§ **Information provided**
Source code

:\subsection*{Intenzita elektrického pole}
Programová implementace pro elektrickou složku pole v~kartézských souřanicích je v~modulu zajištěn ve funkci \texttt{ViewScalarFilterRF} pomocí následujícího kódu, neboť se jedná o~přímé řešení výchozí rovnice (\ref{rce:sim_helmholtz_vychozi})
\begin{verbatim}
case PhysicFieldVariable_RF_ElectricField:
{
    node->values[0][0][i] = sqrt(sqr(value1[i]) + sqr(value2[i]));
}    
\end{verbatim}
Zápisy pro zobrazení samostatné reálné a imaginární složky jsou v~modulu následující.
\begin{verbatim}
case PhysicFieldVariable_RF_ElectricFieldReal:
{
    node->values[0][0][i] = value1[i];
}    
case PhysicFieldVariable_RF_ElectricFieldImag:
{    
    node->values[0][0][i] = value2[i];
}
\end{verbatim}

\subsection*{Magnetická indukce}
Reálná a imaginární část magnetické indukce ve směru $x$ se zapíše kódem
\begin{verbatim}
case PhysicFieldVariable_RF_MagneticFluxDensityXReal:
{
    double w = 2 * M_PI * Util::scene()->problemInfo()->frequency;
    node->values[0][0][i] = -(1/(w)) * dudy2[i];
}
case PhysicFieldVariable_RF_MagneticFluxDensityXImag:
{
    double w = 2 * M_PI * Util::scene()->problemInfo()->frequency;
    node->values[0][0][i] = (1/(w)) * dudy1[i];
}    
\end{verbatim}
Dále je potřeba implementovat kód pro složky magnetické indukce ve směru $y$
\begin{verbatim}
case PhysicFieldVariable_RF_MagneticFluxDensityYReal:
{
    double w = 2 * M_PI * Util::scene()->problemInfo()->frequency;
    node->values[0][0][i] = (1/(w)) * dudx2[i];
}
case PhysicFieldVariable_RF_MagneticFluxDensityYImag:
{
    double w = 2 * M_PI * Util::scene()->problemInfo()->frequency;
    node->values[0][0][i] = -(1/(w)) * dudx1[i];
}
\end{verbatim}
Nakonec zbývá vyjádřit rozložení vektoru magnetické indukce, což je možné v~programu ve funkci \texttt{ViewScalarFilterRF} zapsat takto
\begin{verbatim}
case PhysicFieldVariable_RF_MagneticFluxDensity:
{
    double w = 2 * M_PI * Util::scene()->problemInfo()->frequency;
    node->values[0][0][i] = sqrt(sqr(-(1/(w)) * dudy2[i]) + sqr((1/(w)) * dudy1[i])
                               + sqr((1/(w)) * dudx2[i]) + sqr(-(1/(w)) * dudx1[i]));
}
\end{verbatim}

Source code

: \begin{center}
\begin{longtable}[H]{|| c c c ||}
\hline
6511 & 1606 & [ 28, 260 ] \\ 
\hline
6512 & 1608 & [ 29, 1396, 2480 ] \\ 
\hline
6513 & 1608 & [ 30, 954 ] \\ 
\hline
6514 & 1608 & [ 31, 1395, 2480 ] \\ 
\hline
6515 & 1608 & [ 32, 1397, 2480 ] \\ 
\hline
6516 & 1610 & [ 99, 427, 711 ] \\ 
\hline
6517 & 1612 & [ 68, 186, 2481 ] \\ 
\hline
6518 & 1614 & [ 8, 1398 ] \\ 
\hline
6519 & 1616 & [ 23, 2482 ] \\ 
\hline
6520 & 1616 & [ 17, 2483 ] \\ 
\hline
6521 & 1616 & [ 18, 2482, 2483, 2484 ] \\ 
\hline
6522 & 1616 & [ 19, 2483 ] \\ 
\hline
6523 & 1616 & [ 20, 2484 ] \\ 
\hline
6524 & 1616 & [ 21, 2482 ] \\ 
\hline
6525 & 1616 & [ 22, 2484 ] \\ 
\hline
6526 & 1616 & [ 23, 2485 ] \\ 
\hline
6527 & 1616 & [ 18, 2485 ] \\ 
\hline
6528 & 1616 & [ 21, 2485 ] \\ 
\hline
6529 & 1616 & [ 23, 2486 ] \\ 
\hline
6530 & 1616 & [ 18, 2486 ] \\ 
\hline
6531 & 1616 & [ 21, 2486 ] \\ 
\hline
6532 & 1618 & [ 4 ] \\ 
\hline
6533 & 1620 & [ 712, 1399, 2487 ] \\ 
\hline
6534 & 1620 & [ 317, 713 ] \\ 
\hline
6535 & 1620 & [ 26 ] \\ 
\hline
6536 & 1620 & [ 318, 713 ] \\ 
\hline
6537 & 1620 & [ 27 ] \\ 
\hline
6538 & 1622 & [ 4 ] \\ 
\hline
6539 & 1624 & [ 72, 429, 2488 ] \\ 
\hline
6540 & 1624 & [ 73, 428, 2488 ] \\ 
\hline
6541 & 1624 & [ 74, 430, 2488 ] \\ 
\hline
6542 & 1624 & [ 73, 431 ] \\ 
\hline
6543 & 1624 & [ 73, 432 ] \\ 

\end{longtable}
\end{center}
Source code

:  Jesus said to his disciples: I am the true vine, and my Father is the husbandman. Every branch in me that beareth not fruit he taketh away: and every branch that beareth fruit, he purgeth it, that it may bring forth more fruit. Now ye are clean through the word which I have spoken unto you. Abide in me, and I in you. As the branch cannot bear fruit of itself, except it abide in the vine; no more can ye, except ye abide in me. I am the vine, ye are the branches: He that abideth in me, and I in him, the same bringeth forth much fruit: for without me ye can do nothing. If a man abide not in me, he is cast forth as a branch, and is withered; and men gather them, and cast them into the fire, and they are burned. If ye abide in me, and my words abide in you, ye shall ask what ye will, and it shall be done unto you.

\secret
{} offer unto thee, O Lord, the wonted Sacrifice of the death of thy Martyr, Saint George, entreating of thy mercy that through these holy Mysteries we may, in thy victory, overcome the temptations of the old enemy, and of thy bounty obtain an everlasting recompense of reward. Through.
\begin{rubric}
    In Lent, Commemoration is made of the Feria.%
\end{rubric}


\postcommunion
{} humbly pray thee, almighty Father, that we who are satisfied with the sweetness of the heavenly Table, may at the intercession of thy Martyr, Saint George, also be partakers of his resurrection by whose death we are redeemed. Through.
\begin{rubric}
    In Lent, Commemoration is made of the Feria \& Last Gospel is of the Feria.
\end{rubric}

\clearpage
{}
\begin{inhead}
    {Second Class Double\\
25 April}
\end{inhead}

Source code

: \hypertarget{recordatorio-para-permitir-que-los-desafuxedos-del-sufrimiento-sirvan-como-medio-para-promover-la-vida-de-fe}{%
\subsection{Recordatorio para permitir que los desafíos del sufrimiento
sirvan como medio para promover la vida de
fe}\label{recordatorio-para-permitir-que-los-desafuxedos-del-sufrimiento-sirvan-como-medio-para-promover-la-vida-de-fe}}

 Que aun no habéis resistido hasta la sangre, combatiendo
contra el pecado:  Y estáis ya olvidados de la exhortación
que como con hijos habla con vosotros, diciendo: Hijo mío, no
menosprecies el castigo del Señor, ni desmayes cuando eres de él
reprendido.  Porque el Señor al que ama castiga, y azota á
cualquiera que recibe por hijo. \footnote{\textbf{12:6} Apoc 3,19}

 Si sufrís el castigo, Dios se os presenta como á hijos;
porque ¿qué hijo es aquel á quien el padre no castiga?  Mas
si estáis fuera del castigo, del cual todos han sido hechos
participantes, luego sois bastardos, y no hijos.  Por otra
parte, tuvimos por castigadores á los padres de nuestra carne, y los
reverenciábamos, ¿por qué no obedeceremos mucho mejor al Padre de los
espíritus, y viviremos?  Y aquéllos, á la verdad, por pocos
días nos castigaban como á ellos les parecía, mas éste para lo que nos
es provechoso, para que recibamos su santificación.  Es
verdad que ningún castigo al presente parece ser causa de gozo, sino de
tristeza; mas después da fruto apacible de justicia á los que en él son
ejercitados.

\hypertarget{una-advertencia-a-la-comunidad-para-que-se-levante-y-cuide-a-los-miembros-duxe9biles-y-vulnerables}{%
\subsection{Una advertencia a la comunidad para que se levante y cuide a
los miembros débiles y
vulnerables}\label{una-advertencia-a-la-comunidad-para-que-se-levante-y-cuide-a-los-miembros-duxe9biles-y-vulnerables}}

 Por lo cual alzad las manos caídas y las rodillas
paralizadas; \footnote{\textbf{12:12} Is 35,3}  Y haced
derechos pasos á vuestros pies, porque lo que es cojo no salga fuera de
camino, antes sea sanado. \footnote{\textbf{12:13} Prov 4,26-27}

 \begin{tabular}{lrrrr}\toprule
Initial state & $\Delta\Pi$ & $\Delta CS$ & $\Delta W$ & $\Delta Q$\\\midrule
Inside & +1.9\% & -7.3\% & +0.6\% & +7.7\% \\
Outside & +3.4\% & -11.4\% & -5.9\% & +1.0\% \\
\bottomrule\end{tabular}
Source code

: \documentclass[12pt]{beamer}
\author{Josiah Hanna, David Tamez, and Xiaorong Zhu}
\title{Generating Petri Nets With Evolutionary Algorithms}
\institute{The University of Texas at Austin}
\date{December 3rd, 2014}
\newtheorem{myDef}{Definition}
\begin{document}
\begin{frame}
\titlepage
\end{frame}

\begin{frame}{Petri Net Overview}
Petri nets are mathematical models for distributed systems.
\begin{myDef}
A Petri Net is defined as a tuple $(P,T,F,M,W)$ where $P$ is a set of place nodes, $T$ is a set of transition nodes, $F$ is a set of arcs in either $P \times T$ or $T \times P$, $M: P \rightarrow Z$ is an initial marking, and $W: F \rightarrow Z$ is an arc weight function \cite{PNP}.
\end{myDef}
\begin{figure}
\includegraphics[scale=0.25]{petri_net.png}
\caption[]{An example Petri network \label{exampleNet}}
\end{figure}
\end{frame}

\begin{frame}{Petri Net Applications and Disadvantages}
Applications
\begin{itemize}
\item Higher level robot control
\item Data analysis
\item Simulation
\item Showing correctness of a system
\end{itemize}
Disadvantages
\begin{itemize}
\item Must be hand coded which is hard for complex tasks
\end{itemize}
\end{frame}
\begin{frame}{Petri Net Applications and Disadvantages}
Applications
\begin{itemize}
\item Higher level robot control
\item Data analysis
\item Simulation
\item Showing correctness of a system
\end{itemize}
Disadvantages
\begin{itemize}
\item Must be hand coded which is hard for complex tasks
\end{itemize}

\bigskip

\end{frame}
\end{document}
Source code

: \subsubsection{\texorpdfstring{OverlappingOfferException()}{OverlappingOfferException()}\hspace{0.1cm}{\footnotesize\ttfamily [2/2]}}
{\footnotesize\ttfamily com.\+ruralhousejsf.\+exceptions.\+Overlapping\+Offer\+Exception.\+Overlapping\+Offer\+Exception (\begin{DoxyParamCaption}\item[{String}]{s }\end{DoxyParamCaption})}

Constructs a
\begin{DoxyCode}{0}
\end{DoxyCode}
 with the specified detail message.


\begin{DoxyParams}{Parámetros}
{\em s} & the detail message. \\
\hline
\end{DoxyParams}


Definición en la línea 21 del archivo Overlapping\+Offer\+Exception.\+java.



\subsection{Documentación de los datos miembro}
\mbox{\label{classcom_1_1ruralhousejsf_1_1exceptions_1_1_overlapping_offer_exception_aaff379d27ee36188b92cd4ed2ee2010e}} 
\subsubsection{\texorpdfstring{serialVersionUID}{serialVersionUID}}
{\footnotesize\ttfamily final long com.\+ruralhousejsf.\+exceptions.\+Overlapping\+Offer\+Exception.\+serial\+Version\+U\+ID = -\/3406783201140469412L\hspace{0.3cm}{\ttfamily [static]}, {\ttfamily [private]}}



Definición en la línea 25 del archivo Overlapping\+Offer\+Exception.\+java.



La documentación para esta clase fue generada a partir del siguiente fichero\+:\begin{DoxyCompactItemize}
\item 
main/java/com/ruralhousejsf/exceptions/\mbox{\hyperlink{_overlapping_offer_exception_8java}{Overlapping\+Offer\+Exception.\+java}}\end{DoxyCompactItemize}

§ **Assignment**
Where a line of the data includes the string "směru", list that line.

§ **Answer to the problem**
Reálná a imaginární část magnetické indukce ve směru $x$ se zapíše kódem
Dále je potřeba implementovat kód pro složky magnetické indukce ve směru $y$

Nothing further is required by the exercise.